A New Hope?

09Aug07

There is much buzz surrounding the latest U.S./Israeli ‘peace push’. As a Ha’aretz editorial put it,

“empty words about a “diplomatic horizon” and barren meetings between representatives of the parties are giving way to genuine diplomatic processes and practical plans for solving the conflict.”

Certainly, the Israeli government has taken steps recently that, on the face of it, appear to indicate a desire to move towards a final peace settlement. The Monday meeting between Prime Minister Ehud Olmert and Palestinian President Mahmoud Abbas in Jericho was the first visit by an Israeli leader to a Palestinian city in more than six years. As to what was discussed there – that depends on who you listen to. In the lead-up to the summit, the Palestinian government, eager to show signs of serious progress to a sceptical Palestinian public, insisted that “final-status” issues (borders, Jerusalem, refugees) would be on the agenda. Olmert instead stuck to ambiguities about “principles” and “fundamental issues”. When pressed, David Barker, an Israeli government spokesman, admitted that Olmert and Abbas would “not be negotiating about final-status issues”. In the event, it appears that Israel got its way and that final-status issues were not discussed. As the Financial Times reported,

‘The Israeli leader made clear at the outset of the three-hour summit, their first in the West Bank, that it was not the opening of bargaining about core issues but rather talks about talks.’

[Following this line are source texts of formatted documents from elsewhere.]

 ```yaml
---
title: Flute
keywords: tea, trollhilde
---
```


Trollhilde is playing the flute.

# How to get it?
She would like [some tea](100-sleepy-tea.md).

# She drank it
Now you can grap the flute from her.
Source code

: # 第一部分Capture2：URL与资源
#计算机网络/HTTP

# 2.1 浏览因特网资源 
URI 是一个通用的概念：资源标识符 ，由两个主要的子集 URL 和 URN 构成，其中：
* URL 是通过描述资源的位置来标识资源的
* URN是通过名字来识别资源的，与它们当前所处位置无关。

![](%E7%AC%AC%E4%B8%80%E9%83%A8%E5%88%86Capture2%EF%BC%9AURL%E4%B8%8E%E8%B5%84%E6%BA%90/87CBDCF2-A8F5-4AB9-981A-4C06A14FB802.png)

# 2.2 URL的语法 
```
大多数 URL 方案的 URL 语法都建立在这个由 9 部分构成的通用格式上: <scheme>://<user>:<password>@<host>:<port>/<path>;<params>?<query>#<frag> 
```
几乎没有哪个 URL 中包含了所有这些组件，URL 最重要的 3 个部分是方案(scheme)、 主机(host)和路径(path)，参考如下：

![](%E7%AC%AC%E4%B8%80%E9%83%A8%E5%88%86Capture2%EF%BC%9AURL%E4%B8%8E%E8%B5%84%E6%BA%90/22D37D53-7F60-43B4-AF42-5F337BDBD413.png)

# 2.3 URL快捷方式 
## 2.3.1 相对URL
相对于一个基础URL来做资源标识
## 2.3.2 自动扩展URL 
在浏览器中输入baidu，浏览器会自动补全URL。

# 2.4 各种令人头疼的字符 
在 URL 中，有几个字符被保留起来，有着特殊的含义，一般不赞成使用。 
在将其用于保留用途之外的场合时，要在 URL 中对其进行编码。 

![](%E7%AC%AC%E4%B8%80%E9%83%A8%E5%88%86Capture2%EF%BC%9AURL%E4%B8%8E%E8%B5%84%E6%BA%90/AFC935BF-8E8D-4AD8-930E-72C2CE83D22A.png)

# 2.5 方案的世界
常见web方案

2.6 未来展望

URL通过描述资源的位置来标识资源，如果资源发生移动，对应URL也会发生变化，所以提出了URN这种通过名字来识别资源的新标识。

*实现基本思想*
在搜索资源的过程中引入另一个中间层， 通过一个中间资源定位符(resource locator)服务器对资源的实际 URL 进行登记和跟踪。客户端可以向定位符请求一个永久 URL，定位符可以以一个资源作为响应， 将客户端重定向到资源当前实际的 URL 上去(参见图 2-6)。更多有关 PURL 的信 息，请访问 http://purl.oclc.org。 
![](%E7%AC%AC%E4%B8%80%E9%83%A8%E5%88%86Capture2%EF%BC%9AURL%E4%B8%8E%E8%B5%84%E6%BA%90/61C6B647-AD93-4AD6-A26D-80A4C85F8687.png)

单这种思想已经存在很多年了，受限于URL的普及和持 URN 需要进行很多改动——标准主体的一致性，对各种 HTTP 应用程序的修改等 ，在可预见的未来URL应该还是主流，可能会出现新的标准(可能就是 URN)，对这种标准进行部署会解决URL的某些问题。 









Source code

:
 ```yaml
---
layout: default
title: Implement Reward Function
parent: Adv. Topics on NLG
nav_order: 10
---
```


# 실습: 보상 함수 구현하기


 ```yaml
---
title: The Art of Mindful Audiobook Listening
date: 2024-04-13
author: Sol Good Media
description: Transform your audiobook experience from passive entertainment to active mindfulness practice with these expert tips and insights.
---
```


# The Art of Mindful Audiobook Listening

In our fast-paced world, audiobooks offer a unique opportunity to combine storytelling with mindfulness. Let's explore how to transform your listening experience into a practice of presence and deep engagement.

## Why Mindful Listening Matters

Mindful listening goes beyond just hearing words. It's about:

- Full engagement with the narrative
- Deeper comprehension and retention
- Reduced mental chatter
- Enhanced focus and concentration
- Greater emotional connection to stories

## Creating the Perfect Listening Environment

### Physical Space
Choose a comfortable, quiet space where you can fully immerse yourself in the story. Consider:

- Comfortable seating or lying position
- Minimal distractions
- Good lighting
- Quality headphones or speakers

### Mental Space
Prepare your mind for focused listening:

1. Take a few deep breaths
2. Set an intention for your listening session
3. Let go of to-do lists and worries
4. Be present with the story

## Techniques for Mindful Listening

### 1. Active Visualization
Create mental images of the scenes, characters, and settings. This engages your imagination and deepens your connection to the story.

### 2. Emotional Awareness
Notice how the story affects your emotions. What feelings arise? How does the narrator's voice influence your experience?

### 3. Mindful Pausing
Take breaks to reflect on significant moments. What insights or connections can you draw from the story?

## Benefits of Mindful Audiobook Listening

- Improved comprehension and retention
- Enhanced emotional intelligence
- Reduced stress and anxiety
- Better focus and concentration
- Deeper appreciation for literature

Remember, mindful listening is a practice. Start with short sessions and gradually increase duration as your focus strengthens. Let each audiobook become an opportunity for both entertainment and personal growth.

This reflects the long-standing Israeli strategy of ‘endless negotiations’, whereby talks are dragged out for as long as possible without ever actually reaching a firm, clear agreement on the nature of the Palestinian state-to-be. When Olmert met with Abbas in July he was happy to talk all day about his pitiful “gestures”, but as soon as Abbas started talking about the serious issues he became impatient, demanding that Abbas “stop talking about the occupation”. As Miri Eisin, spokeswoman for Ehud Olmert, put it last month,“[t]he Palestinians want to go a lot faster”, whereas Israel prefers to go “a lot slower”. No kidding.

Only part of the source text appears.